-- Exercise instructions --
Print every entry exactly as written and exclude all images.
======== Data section
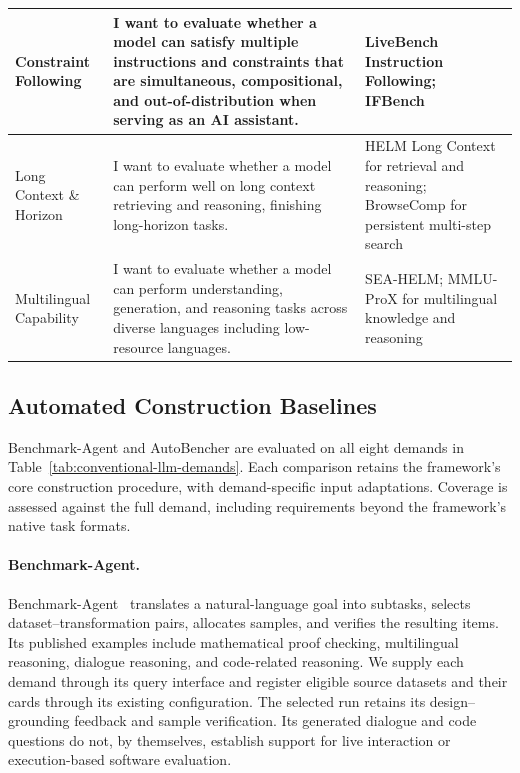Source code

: \documentclass{article} %
\begin{document}
\begin{longtable}{@{}>{\raggedright\arraybackslash}p{}>{\raggedright\arraybackslash}p{}>{\raggedright\arraybackslash}p{}@{}}
		\midrule
		Constraint Following
		& I want to evaluate whether a model can satisfy multiple instructions and constraints that are simultaneous, compositional, and out-of-distribution when serving as an AI assistant.
		& LiveBench Instruction Following; IFBench~\citep{white2024livebench,pyatkin2025ifbench} \\
		
		\midrule
		Long Context \& Horizon
		& I want to evaluate whether a model can perform well on long context retrieving and reasoning, finishing long-horizon tasks.
		& HELM Long Context for retrieval and reasoning; BrowseComp for persistent multi-step search~\citep{helm2025longcontext,wei2025browsecomp} \\
		
		\midrule
		Multilingual Capability
		& I want to evaluate whether a model can perform understanding, generation, and
		reasoning tasks across diverse languages including low-resource languages.
		& SEA-HELM; MMLU-ProX for multilingual knowledge and reasoning~\citep{susanto2025seahelm,xuan2025mmluprox} \\
		
	\end{longtable}
	\endgroup
	
	\subsection{Automated Construction Baselines}
	\label{app:conventional-baselines}
	
	Benchmark-Agent and AutoBencher are evaluated on all eight demands in
	Table~\ref{tab:conventional-llm-demands}. Each comparison retains the framework's
	core construction procedure, with demand-specific input adaptations. Coverage
	is assessed against the full demand, including requirements beyond the
	framework's native task formats.
	
	\paragraph{Benchmark-Agent.}
	Benchmark-Agent~\citep{xiong2026benchmarkagent} translates a natural-language
	goal into subtasks, selects dataset--transformation pairs, allocates samples,
	and verifies the resulting items. Its published examples include mathematical
	proof checking, multilingual reasoning, dialogue reasoning, and code-related
	reasoning. We supply each demand through its query interface and register
	eligible source datasets and their cards through its existing configuration.
	The selected run retains its design--grounding feedback and sample verification.
	Its generated dialogue and code questions do not, by themselves, establish
	support for live interaction or execution-based software evaluation.
	
\end{document}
================
-- Written answer --
Source code

: \documentclass{article} %
\begin{document}
\begin{longtable}{@{}>{\raggedright\arraybackslash}p{}>{\raggedright\arraybackslash}p{}>{\raggedright\arraybackslash}p{}@{}}
		\midrule
		Constraint Following
		& I want to evaluate whether a model can satisfy multiple instructions and constraints that are simultaneous, compositional, and out-of-distribution when serving as an AI assistant.
		& LiveBench Instruction Following; IFBench~\citep{white2024livebench,pyatkin2025ifbench} \\
		
		\midrule
		Long Context \& Horizon
		& I want to evaluate whether a model can perform well on long context retrieving and reasoning, finishing long-horizon tasks.
		& HELM Long Context for retrieval and reasoning; BrowseComp for persistent multi-step search~\citep{helm2025longcontext,wei2025browsecomp} \\
		
		\midrule
		Multilingual Capability
		& I want to evaluate whether a model can perform understanding, generation, and
		reasoning tasks across diverse languages including low-resource languages.
		& SEA-HELM; MMLU-ProX for multilingual knowledge and reasoning~\citep{susanto2025seahelm,xuan2025mmluprox} \\
		
	\end{longtable}
	\endgroup
	
	\subsection{Automated Construction Baselines}
	\label{app:conventional-baselines}
	
	Benchmark-Agent and AutoBencher are evaluated on all eight demands in
	Table~\ref{tab:conventional-llm-demands}. Each comparison retains the framework's
	core construction procedure, with demand-specific input adaptations. Coverage
	is assessed against the full demand, including requirements beyond the
	framework's native task formats.
	
	\paragraph{Benchmark-Agent.}
	Benchmark-Agent~\citep{xiong2026benchmarkagent} translates a natural-language
	goal into subtasks, selects dataset--transformation pairs, allocates samples,
	and verifies the resulting items. Its published examples include mathematical
	proof checking, multilingual reasoning, dialogue reasoning, and code-related
	reasoning. We supply each demand through its query interface and register
	eligible source datasets and their cards through its existing configuration.
	The selected run retains its design--grounding feedback and sample verification.
	Its generated dialogue and code questions do not, by themselves, establish
	support for live interaction or execution-based software evaluation.
	
\end{document}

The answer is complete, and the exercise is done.